Reply to Cross-Motion 6
In his claim, claimant seeks damages based upon allegations of medical
malpractice. Specifically, claimant alleges that on September 28, 2004,
claimant was diagnosed with a hernia in his stomach, which supposedly had been
repaired by surgery performed on September 11, 2003. According to claimant,
corrective surgery was then performed on November 15, 2004 to repair this
hernia. Claimant apparently served both a claim and a notice of intention to
file a claim on the defendant on December 17, 2004. This claim was filed with
the Clerk of the Court of Claims on December 27, 2004.
In its cross-motion, defendant contends that claimant failed to serve either a
claim or a notice of intention to file a claim upon the Attorney General within
90 days of accrual of his claim, as required by the Court of Claims Act.
Pursuant to Civil Practice Law and Rules § 214-a, an action for medical
malpractice accrues at the time of the act, omission or failure complained of,
unless there is continuous treatment for the same illness, injury or condition
which gave rise to the said act, omission or failure.
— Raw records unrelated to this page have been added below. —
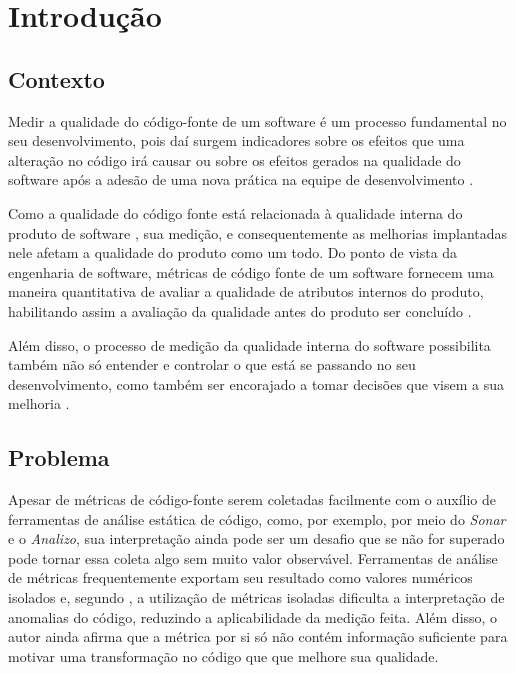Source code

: \chapter{Introdução}

\section{Contexto}

Medir a qualidade do código-fonte  de um software é um processo fundamental no seu desenvolvimento, pois daí surgem indicadores sobre os efeitos que uma alteração no código irá causar ou sobre os efeitos gerados na qualidade do software após a adesão de uma nova prática na equipe de desenvolvimento \cite{Fenton98}. 

Como a qualidade do código fonte está relacionada à qualidade interna do produto de software \cite{ISO25023}, sua medição, e consequentemente as melhorias implantadas nele afetam a qualidade do produto como um todo. Do ponto de vista da engenharia de software, métricas de código fonte de um software fornecem uma maneira quantitativa de avaliar a qualidade de atributos internos do produto, habilitando assim a avaliação da qualidade antes do produto ser concluído \cite{pressman_engenharia_2010}.

Além disso, o processo de medição da qualidade interna do software possibilita também não só entender e controlar o que está se passando no seu desenvolvimento, como também ser encorajado a tomar decisões que visem a sua melhoria \cite{Fenton98}.
 
\section{Problema}
\label{intro_problema}

Apesar de métricas de código-fonte serem coletadas facilmente com o auxílio de ferramentas de análise estática de código, como, por exemplo, por meio do \textit{Sonar} e o \textit{Analizo}, sua interpretação ainda pode ser um desafio que se não for superado pode tornar essa coleta algo sem muito valor observável. Ferramentas de análise de métricas frequentemente exportam seu resultado como valores numéricos isolados \cite{Meirelles2013} e, segundo , a utilização de métricas isoladas dificulta a interpretação de anomalias do código, reduzindo a aplicabilidade da medição feita. Além disso, o autor ainda afirma que a métrica por si só não contém informação suficiente para motivar uma transformação no código que que melhore sua qualidade. 

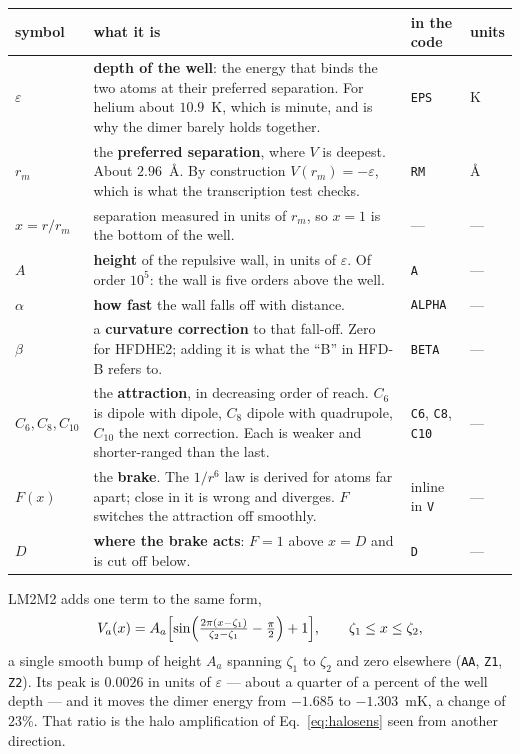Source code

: \documentclass[11pt,a4paper]{article}
\begin{document}
\begin{center}
\small
\begin{tabular}{@{}l@{\hspace{4pt}}p{8.0cm}@{\hspace{4pt}}l@{\hspace{4pt}}l@{}}
\toprule
symbol & what it is & in the code & units \\
\midrule
$\varepsilon$ & \textbf{depth of the well}: the energy that binds the two atoms
      at their preferred separation. For helium about $10.9$~K, which is
      minute, and is why the dimer barely holds together.
      & \texttt{EPS} & K \\
$r_m$ & the \textbf{preferred separation}, where $V$ is deepest. About
      $2.96$~\AA. By construction $V(r_m)=-\varepsilon$, which is what the
      transcription test checks.
      & \texttt{RM} & \AA \\
$x=r/r_m$ & separation measured in units of $r_m$, so $x=1$ is the bottom of
      the well. & --- & --- \\
$A$ & \textbf{height} of the repulsive wall, in units of $\varepsilon$. Of order
      $10^5$: the wall is five orders above the well. & \texttt{A} & --- \\
$\alpha$ & \textbf{how fast} the wall falls off with distance. & \texttt{ALPHA} & --- \\
$\beta$ & a \textbf{curvature correction} to that fall-off. Zero for HFDHE2;
      adding it is what the ``B'' in HFD-B refers to. & \texttt{BETA} & --- \\
$C_6,C_8,C_{10}$ & the \textbf{attraction}, in decreasing order of reach.
      $C_6$ is dipole with dipole, $C_8$ dipole with quadrupole, $C_{10}$ the
      next correction. Each is weaker and shorter-ranged than the last.
      & \texttt{C6}, \texttt{C8}, \texttt{C10} & --- \\
$F(x)$ & the \textbf{brake}. The $1/r^6$ law is derived for atoms far apart;
      close in it is wrong and diverges. $F$ switches the attraction off
      smoothly. & inline in \texttt{V} & --- \\
$D$ & \textbf{where the brake acts}: $F=1$ above $x=D$ and is cut off below.
      & \texttt{D} & --- \\
\bottomrule
\end{tabular}
\end{center}

\noindent
LM2M2 adds one term to the same form,
\[
  V_a(x) = A_a\Bigl[\sin\Bigl(\tfrac{2\pi(x-\zeta_1)}{\zeta_2-\zeta_1}-\tfrac{\pi}{2}\Bigr)+1\Bigr],
  \qquad \zeta_1\le x\le\zeta_2,
\]
a single smooth bump of height $A_a$ spanning $\zeta_1$ to $\zeta_2$ and zero
elsewhere (\texttt{AA}, \texttt{Z1}, \texttt{Z2}). Its peak is $0.0026$ in units
of $\varepsilon$ --- about a quarter of a percent of the well depth --- and it
moves the dimer energy from $-1.685$ to $-1.303$~mK, a change of $23\%$. That
ratio is the halo amplification of Eq.~\eqref{eq:halosens} seen from another
direction.
\end{document}
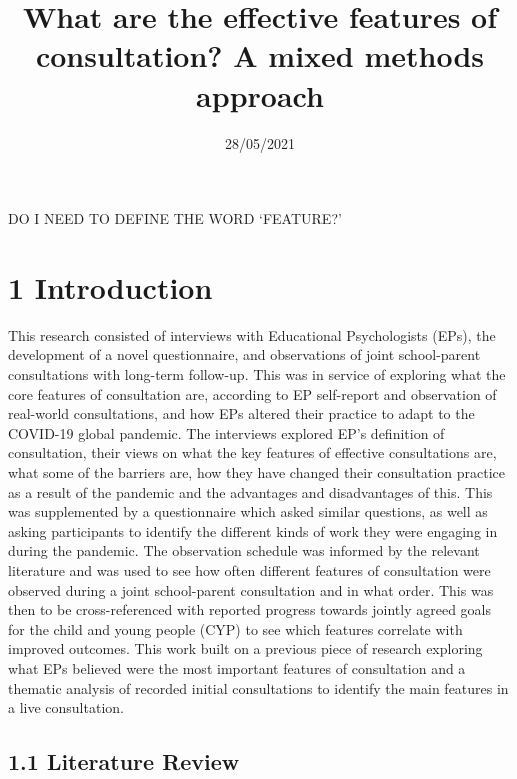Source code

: \documentclass[
]{article}
\title{What are the effective features of consultation? A mixed methods
approach}
\author{}
\date{\vspace{-2.5em}28/05/2021}
\begin{document}
\maketitle

DO I NEED TO DEFINE THE WORD `FEATURE?'

\hypertarget{introduction}{%
\section{1 Introduction}\label{introduction}}

This research consisted of interviews with Educational Psychologists
(EPs), the development of a novel questionnaire, and observations of
joint school-parent consultations with long-term follow-up. This was in
service of exploring what the core features of consultation are,
according to EP self-report and observation of real-world consultations,
and how EPs altered their practice to adapt to the COVID-19 global
pandemic. The interviews explored EP's definition of consultation, their
views on what the key features of effective consultations are, what some
of the barriers are, how they have changed their consultation practice
as a result of the pandemic and the advantages and disadvantages of
this. This was supplemented by a questionnaire which asked similar
questions, as well as asking participants to identify the different
kinds of work they were engaging in during the pandemic. The observation
schedule was informed by the relevant literature and was used to see how
often different features of consultation were observed during a joint
school-parent consultation and in what order. This was then to be
cross-referenced with reported progress towards jointly agreed goals for
the child and young people (CYP) to see which features correlate with
improved outcomes. This work built on a previous piece of research
exploring what EPs believed were the most important features of
consultation and a thematic analysis of recorded initial consultations
to identify the main features in a live consultation.

\hypertarget{literature-review}{%
\subsection{1.1 Literature Review}\label{literature-review}}
\end{document}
In this particular matter, claimant contends that his claim accrued on or about
September 28, 2004, when it was confirmed that claimant had suffered another
hernia. This medical malpractice action is, however, based upon the surgery to
repair a hernia that was performed on September 11, 2003 and claimant’s
cause of action accrued at that time, unless the continuous treatment doctrine
applies to toll the applicable limitations period. There are no indications
either in the claim, or in the papers submitted in connection with these
motions, however, to indicate that claimant received any subsequent treatment or
care related to this hernia operation until approximately one year later, when
he again complained of stomach pain (as indicated in his claim). Claimant has
not provided any information on which this Court could invoke the continuous
treatment doctrine pertaining to the hernia operation of September 11, 2003.
Accordingly, the Court must find that the date of September 11, 2003 is the date
of accrual for this claim.
Pursuant to Court of Claims Act § 10(3), a claim premised upon negligence
(including medical malpractice) must be served on the Attorney General and filed
with the Court of Claims within 90 days of accrual. This time for service and
filing of a claim, however, can be extended if a notice of intention to file a
claim is properly served upon the Attorney General within such 90 days.
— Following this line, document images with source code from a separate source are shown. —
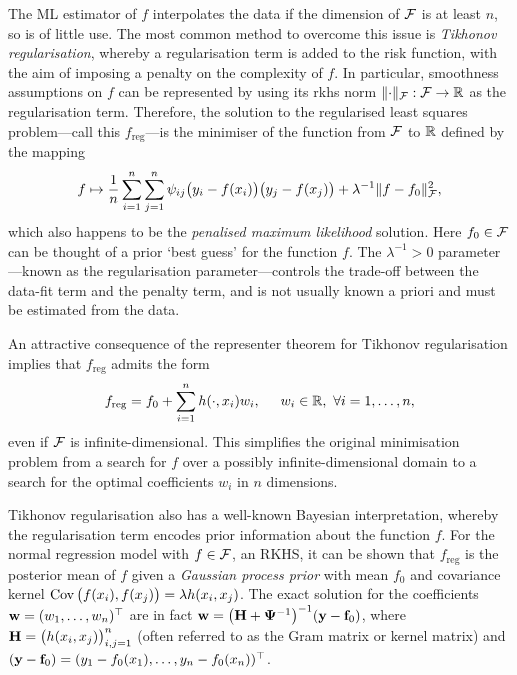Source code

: \documentclass[a4paper,showframe,11pt]{report}
\begin{document}
The ML estimator of $f$ interpolates the data if the dimension of ${\mathcal F}$ is at least $n$, so is of little use.
The most common method to overcome this issue is \emph{Tikhonov regularisation}, whereby a regularisation term is added to the risk function, with the aim of imposing a penalty on the complexity of $f$. 
In particular, smoothness assumptions on $f$ 
can be represented by using its \gls{rkhs} norm $\lVert\cdot\rVert_{\mathcal F}:{\mathcal F} \to \mathbb{R}$ as the regularisation term\footnotemark. 
Therefore, the solution to the regularised least squares problem---call this $f_{\text{reg}}$---is the minimiser of the function from ${\mathcal F}$ to $\mathbb{R}$ defined by the mapping
\begin{align}\label{eq:penfunctional}
  f \mapsto \frac{1}{n}\sum_{i=1}^n \sum_{j=1}^n \psi_{ij} \big(y_i - f(x_i)\big)\big(y_j - f(x_j)\big) + \lambda^{-1} \lVert f-f_0\rVert^2_{\mathcal F},
\end{align}
which also happens to be the \emph{penalised maximum likelihood} solution. 
Here $f_0 \in {\mathcal F}$ can be thought of a prior `best guess' for the function $f$.
The $\lambda^{-1} > 0$ parameter---known as the regularisation parameter---controls the trade-off between the data-fit term and the penalty term, and is not usually known a priori and must be estimated from the data.

An attractive consequence of the representer theorem \citep{kimeldorf1970correspondence} for Tikhonov regularisation implies that $f_\text{reg}$ admits the form
\begin{align}\label{eq:repform}
  f_\text{reg} = f_0 + \sum_{i=1}^n h(\cdot,x_i)w_i, \hspace{0.5cm} w_i \in \mathbb{R}, \ \forall i=1,\dots,n, 
\end{align}
even if ${\mathcal F}$ is infinite-dimensional.
This simplifies the original minimisation problem from a search for $f$ over a possibly infinite-dimensional domain to a search for the optimal coefficients $w_i$ in $n$ dimensions.


Tikhonov regularisation also has a well-known Bayesian interpretation, whereby the regularisation term encodes prior information about the function $f$. 
For the normal regression model with $f \in {\mathcal F}$, an RKHS, it can be shown that $f_{\text{reg}}$ is the posterior mean of $f$ given a \emph{Gaussian process prior} with mean $f_0$ and covariance kernel $\operatorname{Cov}\big(f(x_i),f(x_j)\big) = \lambda h(x_i, x_j)$. 
The exact solution for the coefficients ${\mathbf w} = (w_1,\dots,w_n)^\top$ are in fact ${\mathbf w} = \big({\mathbf H} + {\bm\Psi}^{-1}\big)^{-1}({\mathbf y} - {\mathbf f}_0)$, where ${\mathbf H} = \big(h(x_i,x_j) \big)_{i,j=1}^n$ (often referred to as the Gram matrix or kernel matrix) and $({\mathbf y} - {\mathbf f}_0) = (y_1 - f_0(x_1), \dots, y_n - f_0(x_n))^\top$.
\end{document}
In this particular matter, defendant acknowledges that the claim was served
upon the Attorney General on December 17,
. Court records confirm that this claim
was filed with the Clerk of the Court of Claims on December 27, 2004. Clearly,
neither service nor filing of this claim occurred within 90 days of the accrual
date of September 11, 2003.
The service and filing requirements of the Court of Claims Act are
jurisdictional prerequisites to the institution and maintenance of a claim
against the State and therefore must be strictly construed (Finnerty v New
York State Thruway Auth., 75 NY2d 721; Byrne v State of New York, 104
AD2d 782, lv denied 64 NY2d 607). Since this claim was not served and
filed within 90 days of accrual, this Court must find that it is
jurisdictionally defective and must be dismissed.
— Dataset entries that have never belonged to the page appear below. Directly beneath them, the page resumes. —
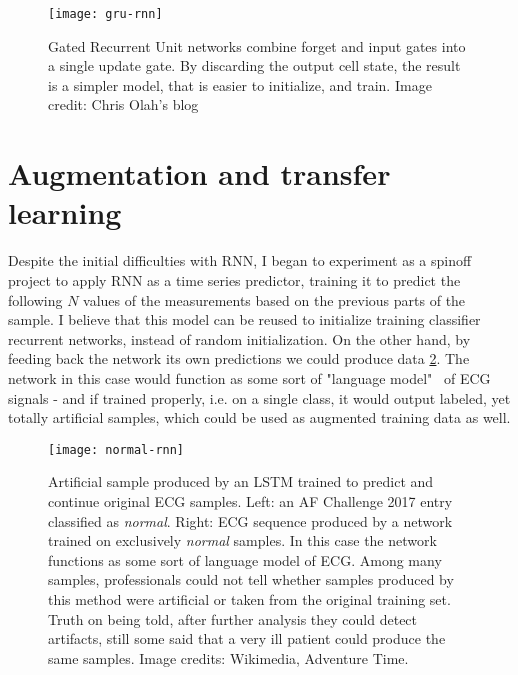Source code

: \begin{figure}
  \centering
  \texttt{[image: gru-rnn]}
  \caption{Gated Recurrent Unit networks combine forget and input gates into a single update gate. By discarding the output cell state, the result is a simpler model, that is easier to initialize, and train. Image credit: Chris Olah's blog~\cite{chris_olah_understanding_nodate}}
  \label{fig:gru}
\end{figure}

\section{Augmentation and transfer learning}
Despite the initial difficulties with RNN, I began to experiment as a spinoff project to apply RNN as a time series predictor, training it to predict the following $N$ values of the measurements based on the previous parts of the sample. I believe that this model can be reused to initialize training classifier recurrent networks, instead of random initialization.
On the other hand, by feeding back the network its own predictions we could produce data \ref{fig:rnn-aug}. The network in this case would function as some sort of "language model"~\cite{mikolov_recurrent_2010} of ECG signals - and if trained properly, i.e. on a single class, it would output labeled, yet totally artificial samples, which could be used as augmented training data as well.

\begin{figure}
  \centering
  \texttt{[image: normal-rnn]}
  \caption{Artificial sample produced by an LSTM trained to predict and continue original ECG samples. Left: an AF Challenge 2017 entry classified as \textit{normal}. Right: ECG sequence produced by a network trained on exclusively \textit{normal} samples. In this case the network functions as some sort of language model of ECG. Among many samples, professionals could not tell whether samples produced by this method were artificial or taken from the original training set. Truth on being told, after further analysis they could detect artifacts, still some said that a very ill patient could produce the same samples. Image credits: Wikimedia, Adventure Time.}
  \label{fig:rnn-aug}
\end{figure}

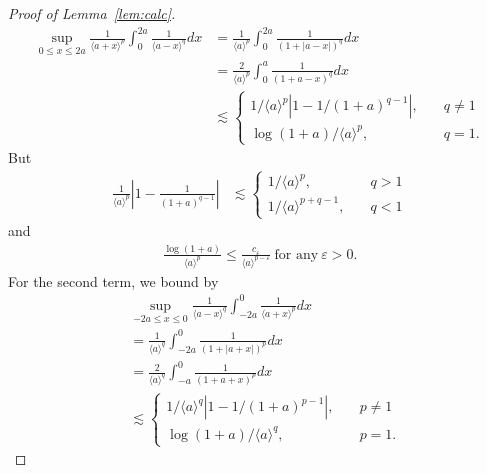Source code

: \documentclass[12pt,reqno]{amsart}
\numberwithin{equation}{section}  %
\numberwithin{figure}{section}
\newcommand{\ee}{\varepsilon}
\begin{document}
\begin{proof}[Proof of Lemma~\ref{lem:calc}]
\begin{equation*}
\begin{split}
\sup_{0 \le x \le 2a} \frac{1}{\langle a + x \rangle
^{p}} \int_{0}^{2a} \frac{1}{\langle a - x \rangle ^{q}} d x
& = \frac{1}{\langle a \rangle ^{p}} \int_{0}^{2a} \frac{1}{(1 + | a -
x
|)^{q}} d x  
\\
& = \frac{2}{\langle a \rangle ^{p}} \int_{0}^{a} \frac{1}{(1 + a -
x)^{q}} d x
\\
& \lesssim
\begin{cases}
1/{\langle a \rangle ^{p}} \left| 1 - 1/{(1 +
a)^{q -1}} \right|, \quad & q \neq 1
\\
\log(1+a)/{\langle a \rangle^{p} }, \quad & q =1.
\end{cases}
\end{split}
\end{equation*}
%
But
%
%
\begin{equation*}
\begin{split}
\frac{1}{\langle a \rangle ^{p}}\left| 1 - \frac{1}{(1 +
a)^{q -1}} \right|
& \lesssim
\begin{cases}
1/{\langle a \rangle^{p} }, \quad & q > 1
\\
1/{\langle a \rangle ^{p + q -1}}, \quad & q < 1
\end{cases}
\end{split}
\end{equation*}
%
%
and
%
%
\begin{equation*}
\begin{split}
\frac{\log(1 + a)}{\langle a \rangle^{p} } \le  \frac{c_{\ee}}{\langle a
\rangle ^{p - \ee}} \ \text{for any} \ \ee > 0.
\end{split}
\end{equation*}
%
For the second term, we bound by
%
%
\begin{equation*}
\begin{split}
& \sup_{-2a \le x \le 0} \frac{1}{\langle a - x \rangle
^{q}} \int_{-2a}^{0} \frac{1}{\langle a + x \rangle ^{p}} d x
\\
& = \frac{1}{\langle a \rangle ^{q}} \int_{-2a}^{0} \frac{1}{(1 + | a +
x
|)^{p}} d x 
\\
& = \frac{2}{\langle a \rangle ^{q}} \int_{-a}^{0} \frac{1}{(1 + a +
x)^{p}} d x
\\
& \lesssim
\begin{cases}
1/{\langle a \rangle ^{q}} \left| 1 - 1/{(1 +
a)^{p -1}} \right|, \quad & p \neq 1
\\
\log(1+a)/{\langle a \rangle^{q} }, \quad & p =1.
\end{cases}
\end{split}
\end{equation*}

\end{proof}
\end{document}
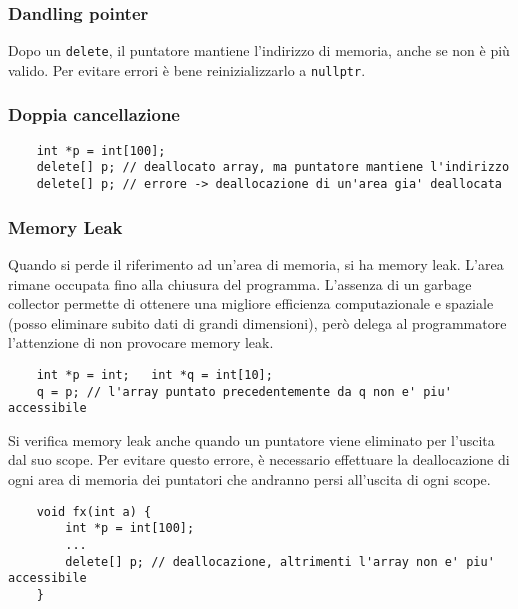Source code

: \documentclass[a4paper]{article}
\begin{document}
\subsubsection*{Dandling pointer}
Dopo un \verb|delete|, il puntatore mantiene l'indirizzo di memoria, anche se non è più valido. Per evitare errori è bene
reinizializzarlo a \verb|nullptr|.

\subsubsection*{Doppia cancellazione}
\begin{lstlisting}
	int *p = int[100];
	delete[] p; // deallocato array, ma puntatore mantiene l'indirizzo
	delete[] p; // errore -> deallocazione di un'area gia' deallocata
\end{lstlisting}

\subsubsection*{Memory Leak}
Quando si perde il riferimento ad un'area di memoria, si ha memory leak. L'area rimane occupata fino alla chiusura del programma.
L'assenza di un garbage collector permette di ottenere una migliore efficienza computazionale e spaziale (posso eliminare subito
dati di grandi dimensioni), però delega al programmatore l'attenzione di non provocare memory leak.
\begin{lstlisting}
	int *p = int;   int *q = int[10];
	q = p; // l'array puntato precedentemente da q non e' piu' accessibile
\end{lstlisting}
Si verifica memory leak anche quando un puntatore viene eliminato per l'uscita dal suo scope. Per evitare questo errore, è
necessario effettuare la deallocazione di ogni area di memoria dei puntatori che andranno persi all'uscita di ogni scope.
\begin{lstlisting}
	void fx(int a) {
		int *p = int[100];
		...
		delete[] p; // deallocazione, altrimenti l'array non e' piu' accessibile
	}
\end{lstlisting}
\end{document}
Since the claim is jurisdictionally defective, and since a claim may not be
amended to cure a jurisdictional defect (Grande v State of New York, 160
Misc 2d 383; Manshul Constr. Corp. v State Ins. Fund, 118 AD2d 983;
Ferrer v State of New York, 172 Misc 2d 1), it would be an exercise in
futility for this Court to consider claimant’s motion to amend his claim.
Accordingly, it is
ORDERED, that Motion No. M-70950 is hereby DENIED as moot; and it is
ORDERED, that Cross-Motion No. CM-71245 is hereby GRANTED; and it is
ORDERED, that Claim No. 110271 is hereby DISMISSED.